**PROVIDED DATA**
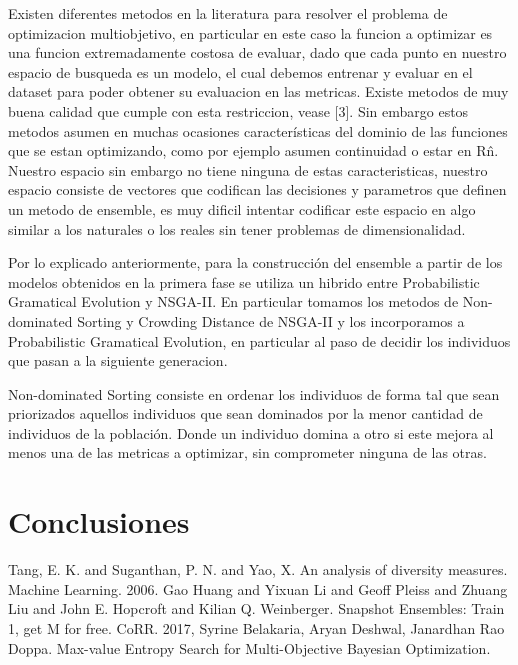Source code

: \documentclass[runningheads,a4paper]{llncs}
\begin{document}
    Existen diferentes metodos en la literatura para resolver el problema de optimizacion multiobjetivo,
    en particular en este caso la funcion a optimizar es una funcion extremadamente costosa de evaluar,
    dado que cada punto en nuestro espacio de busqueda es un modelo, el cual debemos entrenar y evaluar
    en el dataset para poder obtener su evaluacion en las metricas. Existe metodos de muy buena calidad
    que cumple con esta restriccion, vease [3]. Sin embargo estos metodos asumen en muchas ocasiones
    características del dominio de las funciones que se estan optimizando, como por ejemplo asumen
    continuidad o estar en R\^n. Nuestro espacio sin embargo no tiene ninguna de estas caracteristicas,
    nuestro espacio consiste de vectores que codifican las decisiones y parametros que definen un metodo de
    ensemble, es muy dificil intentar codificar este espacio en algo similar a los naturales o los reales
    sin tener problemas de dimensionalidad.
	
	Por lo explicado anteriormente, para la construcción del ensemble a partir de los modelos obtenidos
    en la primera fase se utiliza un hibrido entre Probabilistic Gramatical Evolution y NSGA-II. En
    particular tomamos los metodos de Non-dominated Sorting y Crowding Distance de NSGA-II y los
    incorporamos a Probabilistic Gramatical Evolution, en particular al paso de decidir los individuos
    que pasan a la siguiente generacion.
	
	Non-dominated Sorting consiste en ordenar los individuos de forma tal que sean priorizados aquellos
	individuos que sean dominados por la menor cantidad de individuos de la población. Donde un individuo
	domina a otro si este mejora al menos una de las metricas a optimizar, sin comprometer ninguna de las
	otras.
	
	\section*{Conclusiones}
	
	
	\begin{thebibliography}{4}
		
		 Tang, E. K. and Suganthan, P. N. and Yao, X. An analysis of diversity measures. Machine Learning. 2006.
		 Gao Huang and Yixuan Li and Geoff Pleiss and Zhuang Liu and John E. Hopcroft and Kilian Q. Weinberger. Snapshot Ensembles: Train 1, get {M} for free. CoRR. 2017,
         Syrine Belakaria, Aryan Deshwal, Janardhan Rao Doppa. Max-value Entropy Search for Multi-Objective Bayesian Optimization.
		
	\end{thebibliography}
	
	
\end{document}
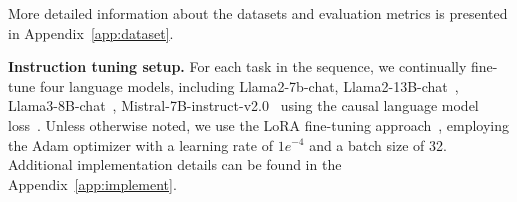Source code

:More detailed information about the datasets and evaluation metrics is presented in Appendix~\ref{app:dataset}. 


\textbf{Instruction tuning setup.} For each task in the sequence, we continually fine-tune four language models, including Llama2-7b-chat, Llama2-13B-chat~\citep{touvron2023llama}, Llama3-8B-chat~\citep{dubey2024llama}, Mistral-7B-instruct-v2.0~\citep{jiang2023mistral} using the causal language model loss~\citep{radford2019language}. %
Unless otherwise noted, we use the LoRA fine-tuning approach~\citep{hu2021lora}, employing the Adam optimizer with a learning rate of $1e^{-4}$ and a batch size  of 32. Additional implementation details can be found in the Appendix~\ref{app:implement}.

* * *

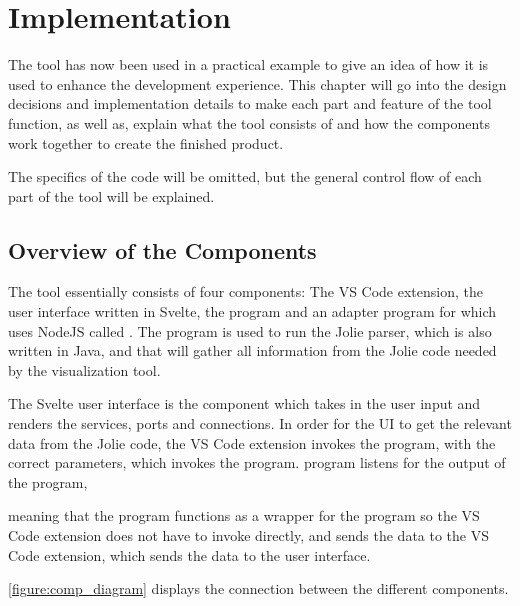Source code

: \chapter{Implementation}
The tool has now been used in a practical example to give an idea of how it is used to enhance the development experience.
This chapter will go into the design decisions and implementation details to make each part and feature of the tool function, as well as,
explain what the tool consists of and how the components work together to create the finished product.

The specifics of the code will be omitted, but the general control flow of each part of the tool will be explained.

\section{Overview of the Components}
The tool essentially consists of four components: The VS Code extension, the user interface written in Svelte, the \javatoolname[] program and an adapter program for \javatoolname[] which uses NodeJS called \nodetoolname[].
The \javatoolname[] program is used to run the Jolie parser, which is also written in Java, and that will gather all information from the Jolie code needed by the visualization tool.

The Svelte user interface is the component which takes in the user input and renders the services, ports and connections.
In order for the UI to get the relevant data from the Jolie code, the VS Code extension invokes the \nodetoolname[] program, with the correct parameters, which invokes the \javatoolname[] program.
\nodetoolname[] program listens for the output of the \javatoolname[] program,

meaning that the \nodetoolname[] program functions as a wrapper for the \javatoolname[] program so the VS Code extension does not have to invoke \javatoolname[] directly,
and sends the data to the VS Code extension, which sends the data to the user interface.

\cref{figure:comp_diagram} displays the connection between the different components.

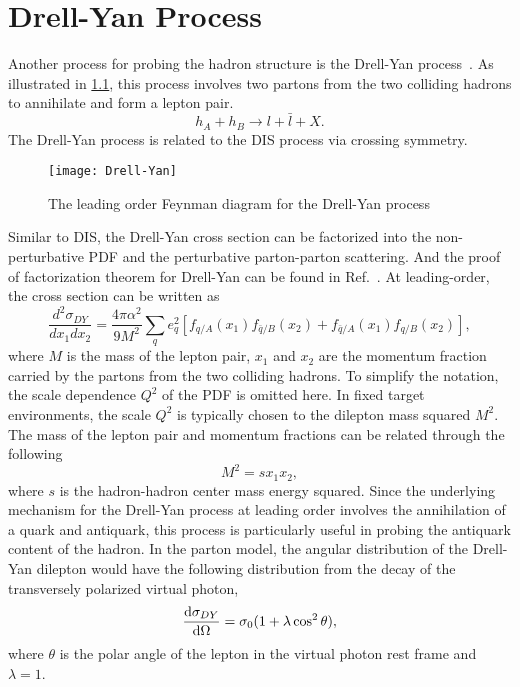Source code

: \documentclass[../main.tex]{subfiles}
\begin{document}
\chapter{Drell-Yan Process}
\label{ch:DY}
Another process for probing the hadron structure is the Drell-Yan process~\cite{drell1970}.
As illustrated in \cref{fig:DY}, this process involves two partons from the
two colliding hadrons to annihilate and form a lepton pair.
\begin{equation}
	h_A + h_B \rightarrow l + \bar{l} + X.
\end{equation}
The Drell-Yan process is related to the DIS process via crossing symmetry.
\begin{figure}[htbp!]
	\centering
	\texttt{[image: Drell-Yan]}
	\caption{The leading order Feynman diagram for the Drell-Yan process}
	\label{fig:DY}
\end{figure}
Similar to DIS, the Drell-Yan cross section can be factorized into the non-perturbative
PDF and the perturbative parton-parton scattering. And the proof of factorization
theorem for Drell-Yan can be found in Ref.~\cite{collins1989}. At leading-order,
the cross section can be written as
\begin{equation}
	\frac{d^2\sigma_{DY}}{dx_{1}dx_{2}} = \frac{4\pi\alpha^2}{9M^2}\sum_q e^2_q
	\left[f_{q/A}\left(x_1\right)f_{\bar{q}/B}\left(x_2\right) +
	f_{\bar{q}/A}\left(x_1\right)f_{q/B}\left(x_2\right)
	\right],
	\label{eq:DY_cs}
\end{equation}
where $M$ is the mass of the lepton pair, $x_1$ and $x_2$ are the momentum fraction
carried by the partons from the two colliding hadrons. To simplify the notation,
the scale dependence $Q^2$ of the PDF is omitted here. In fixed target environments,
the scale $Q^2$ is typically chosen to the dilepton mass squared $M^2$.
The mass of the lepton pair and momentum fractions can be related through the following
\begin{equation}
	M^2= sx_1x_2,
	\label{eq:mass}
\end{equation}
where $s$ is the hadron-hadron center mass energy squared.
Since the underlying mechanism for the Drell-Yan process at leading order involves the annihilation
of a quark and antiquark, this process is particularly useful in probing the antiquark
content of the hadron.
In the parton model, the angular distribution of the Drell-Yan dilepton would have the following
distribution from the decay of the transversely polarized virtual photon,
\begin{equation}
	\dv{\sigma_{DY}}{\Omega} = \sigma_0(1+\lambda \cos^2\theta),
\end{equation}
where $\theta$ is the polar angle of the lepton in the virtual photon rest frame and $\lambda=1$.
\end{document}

**ABOUT THIS TASK**
Copy each line of the preceding material that contains "documentclass".

**RESPONSE TO THE EXERCISE**
: \documentclass[runningheads,a4paper]{llncs}
: \documentclass[../main.tex]{subfiles}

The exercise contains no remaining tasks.